═══ MATERIAL FOR THIS TASK ═══
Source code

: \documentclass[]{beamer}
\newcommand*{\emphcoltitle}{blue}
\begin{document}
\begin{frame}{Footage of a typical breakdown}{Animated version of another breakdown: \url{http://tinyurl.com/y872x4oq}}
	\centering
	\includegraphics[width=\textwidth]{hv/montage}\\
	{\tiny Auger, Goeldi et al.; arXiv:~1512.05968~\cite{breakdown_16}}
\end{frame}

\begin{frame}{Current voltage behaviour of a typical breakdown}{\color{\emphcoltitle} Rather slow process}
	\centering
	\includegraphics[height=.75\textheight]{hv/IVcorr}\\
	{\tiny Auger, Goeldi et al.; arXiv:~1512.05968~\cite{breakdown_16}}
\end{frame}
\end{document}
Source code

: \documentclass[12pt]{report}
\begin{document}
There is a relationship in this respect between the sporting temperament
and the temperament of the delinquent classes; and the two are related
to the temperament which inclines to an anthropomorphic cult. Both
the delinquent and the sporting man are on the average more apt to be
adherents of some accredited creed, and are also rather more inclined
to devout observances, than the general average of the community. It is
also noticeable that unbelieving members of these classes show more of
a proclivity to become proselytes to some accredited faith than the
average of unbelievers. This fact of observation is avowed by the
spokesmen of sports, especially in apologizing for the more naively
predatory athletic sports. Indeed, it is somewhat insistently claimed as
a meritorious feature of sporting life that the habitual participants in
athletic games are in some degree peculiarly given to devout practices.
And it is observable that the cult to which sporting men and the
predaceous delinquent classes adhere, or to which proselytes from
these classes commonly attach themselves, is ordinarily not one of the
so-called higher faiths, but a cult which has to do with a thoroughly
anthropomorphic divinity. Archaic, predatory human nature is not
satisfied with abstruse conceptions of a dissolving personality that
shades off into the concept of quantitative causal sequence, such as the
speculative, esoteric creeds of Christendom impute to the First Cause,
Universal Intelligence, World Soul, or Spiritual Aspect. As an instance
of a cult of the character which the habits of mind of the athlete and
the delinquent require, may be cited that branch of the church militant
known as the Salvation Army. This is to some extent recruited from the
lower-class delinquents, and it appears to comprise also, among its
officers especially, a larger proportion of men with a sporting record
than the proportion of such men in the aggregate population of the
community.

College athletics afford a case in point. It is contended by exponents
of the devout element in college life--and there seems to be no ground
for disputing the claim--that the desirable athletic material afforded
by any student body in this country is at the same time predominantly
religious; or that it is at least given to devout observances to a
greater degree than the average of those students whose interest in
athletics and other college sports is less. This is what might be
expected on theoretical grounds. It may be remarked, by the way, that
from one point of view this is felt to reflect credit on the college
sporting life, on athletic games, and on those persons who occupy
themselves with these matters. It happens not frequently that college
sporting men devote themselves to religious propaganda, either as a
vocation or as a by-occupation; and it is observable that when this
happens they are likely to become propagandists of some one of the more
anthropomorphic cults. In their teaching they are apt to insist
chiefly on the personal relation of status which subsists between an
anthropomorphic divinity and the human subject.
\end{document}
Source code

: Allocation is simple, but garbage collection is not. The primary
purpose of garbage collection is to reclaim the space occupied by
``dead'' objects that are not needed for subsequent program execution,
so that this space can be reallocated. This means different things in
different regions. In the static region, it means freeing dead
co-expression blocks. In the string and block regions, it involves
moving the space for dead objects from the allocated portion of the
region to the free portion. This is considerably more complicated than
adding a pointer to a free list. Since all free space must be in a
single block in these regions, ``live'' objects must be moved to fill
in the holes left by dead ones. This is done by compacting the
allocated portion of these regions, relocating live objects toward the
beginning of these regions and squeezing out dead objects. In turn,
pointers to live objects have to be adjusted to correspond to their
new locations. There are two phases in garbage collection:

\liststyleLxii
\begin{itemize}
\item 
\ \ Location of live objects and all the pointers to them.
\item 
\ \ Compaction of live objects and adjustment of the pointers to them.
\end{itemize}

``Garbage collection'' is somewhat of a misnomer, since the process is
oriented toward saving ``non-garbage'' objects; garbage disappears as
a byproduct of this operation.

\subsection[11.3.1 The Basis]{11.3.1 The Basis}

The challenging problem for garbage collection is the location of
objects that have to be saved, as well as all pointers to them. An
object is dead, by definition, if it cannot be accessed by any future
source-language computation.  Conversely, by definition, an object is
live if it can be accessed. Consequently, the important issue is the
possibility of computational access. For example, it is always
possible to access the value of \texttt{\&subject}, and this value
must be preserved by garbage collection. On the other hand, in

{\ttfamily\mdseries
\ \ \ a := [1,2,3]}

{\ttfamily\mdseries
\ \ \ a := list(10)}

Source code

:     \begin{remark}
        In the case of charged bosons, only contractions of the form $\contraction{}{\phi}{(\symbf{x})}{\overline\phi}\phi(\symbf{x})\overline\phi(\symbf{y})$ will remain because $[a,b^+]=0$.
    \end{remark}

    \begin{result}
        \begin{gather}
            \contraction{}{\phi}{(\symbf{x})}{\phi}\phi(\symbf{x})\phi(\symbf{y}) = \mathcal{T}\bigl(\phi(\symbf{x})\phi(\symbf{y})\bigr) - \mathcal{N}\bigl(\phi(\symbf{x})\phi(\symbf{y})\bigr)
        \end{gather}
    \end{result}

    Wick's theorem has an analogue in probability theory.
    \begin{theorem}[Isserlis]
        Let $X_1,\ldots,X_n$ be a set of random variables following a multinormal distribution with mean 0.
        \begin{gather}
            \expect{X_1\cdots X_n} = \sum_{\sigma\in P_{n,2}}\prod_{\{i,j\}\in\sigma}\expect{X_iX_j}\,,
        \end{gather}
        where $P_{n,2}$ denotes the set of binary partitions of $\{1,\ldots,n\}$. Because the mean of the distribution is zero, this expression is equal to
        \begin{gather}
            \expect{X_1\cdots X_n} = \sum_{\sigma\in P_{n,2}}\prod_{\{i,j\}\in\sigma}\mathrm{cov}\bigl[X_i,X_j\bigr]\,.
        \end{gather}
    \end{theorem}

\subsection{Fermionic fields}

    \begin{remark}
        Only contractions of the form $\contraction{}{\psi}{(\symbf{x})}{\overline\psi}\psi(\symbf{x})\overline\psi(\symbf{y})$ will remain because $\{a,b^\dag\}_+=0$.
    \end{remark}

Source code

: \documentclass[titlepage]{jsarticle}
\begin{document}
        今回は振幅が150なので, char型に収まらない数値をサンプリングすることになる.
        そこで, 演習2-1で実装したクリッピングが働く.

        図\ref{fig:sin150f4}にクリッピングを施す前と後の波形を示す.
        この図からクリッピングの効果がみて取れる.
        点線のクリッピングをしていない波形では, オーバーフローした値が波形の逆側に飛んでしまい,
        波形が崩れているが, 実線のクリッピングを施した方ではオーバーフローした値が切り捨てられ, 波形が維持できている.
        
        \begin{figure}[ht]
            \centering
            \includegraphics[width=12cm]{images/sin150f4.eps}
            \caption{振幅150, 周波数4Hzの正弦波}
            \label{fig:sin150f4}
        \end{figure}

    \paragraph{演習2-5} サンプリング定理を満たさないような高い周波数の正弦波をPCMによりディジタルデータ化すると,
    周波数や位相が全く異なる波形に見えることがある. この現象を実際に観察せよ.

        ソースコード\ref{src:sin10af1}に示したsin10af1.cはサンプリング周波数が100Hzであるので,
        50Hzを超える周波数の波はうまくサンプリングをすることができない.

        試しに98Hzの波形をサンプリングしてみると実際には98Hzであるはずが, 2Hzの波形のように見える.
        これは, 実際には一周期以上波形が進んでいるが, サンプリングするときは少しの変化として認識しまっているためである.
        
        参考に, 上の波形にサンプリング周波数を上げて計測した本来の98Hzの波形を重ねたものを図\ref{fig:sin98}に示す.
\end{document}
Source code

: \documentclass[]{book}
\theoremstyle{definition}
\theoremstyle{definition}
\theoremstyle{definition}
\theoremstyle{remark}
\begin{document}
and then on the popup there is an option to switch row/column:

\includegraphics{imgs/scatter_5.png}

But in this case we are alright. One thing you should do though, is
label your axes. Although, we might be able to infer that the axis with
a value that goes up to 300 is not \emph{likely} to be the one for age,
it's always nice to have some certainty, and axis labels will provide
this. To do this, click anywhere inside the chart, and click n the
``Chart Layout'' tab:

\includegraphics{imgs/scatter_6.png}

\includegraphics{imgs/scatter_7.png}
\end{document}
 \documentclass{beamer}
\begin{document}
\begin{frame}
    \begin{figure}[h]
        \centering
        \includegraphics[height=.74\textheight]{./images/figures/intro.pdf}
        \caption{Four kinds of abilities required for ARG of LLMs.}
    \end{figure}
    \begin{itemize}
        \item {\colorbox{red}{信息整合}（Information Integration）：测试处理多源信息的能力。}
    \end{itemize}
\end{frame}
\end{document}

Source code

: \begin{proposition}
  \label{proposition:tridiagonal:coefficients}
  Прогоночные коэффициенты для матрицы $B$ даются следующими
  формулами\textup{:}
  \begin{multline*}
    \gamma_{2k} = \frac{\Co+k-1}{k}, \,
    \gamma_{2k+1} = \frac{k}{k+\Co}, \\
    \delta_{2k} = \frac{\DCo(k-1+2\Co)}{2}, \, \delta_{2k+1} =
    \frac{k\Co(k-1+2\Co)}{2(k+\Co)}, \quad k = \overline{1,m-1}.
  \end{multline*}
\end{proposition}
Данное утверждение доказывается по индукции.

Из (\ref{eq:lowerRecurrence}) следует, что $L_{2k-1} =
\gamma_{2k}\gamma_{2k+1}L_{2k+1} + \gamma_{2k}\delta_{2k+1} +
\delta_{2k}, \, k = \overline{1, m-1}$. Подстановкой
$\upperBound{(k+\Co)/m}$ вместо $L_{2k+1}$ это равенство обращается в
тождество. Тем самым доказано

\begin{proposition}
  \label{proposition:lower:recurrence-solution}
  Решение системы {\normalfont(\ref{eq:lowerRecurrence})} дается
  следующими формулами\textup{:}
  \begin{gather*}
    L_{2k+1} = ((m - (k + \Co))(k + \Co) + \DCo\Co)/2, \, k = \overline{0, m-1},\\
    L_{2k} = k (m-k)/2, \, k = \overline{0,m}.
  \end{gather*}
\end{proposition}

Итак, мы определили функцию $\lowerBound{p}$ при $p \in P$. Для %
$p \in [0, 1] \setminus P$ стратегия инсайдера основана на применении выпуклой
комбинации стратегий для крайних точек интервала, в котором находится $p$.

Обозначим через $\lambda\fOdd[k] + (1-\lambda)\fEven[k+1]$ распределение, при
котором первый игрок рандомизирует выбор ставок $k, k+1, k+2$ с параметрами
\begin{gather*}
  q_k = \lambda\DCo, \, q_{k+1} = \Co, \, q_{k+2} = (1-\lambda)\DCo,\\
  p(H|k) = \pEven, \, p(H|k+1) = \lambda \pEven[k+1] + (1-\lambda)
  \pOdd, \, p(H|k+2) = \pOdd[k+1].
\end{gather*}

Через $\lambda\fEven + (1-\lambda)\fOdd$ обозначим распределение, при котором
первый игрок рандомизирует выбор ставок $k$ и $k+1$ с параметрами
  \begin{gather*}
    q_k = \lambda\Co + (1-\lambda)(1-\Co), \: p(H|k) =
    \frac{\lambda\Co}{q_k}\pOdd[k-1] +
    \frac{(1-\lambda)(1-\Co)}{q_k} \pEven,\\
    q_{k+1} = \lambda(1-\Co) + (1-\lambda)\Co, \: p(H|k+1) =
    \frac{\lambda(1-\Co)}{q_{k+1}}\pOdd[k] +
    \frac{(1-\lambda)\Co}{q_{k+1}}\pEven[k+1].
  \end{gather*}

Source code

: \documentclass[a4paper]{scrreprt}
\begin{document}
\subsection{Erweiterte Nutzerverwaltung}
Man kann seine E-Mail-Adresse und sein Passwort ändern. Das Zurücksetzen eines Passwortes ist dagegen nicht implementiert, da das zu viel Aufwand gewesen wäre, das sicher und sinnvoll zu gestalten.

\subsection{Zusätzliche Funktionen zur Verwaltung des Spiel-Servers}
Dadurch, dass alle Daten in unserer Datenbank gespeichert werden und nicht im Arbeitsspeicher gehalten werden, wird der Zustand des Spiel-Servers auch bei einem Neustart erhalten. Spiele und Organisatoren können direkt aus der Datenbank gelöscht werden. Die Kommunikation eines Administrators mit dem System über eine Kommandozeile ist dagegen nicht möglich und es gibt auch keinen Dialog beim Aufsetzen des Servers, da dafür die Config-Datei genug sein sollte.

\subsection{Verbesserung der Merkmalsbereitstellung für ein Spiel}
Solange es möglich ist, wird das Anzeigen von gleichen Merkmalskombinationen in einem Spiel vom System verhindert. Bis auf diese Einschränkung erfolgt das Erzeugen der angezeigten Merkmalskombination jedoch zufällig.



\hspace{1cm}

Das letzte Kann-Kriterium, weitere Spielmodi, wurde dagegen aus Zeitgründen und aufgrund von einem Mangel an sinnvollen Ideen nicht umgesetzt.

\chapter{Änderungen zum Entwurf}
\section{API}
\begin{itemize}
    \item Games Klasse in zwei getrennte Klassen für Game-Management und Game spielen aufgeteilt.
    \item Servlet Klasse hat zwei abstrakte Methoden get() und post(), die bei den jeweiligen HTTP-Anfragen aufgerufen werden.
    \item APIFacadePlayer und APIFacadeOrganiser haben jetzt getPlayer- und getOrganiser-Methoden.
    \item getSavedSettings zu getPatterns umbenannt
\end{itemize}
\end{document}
═══
WHAT TO PRODUCE: Among the entries above, the lines between the ones containing "purpose of garbage" and "region to the", inclusive, are to be transcribed exactly. No other line is to be given.

RESULT BELOW:
purpose of garbage collection is to reclaim the space occupied by
``dead'' objects that are not needed for subsequent program execution,
so that this space can be reallocated. This means different things in
different regions. In the static region, it means freeing dead
co-expression blocks. In the string and block regions, it involves
moving the space for dead objects from the allocated portion of the
region to the free portion. This is considerably more complicated than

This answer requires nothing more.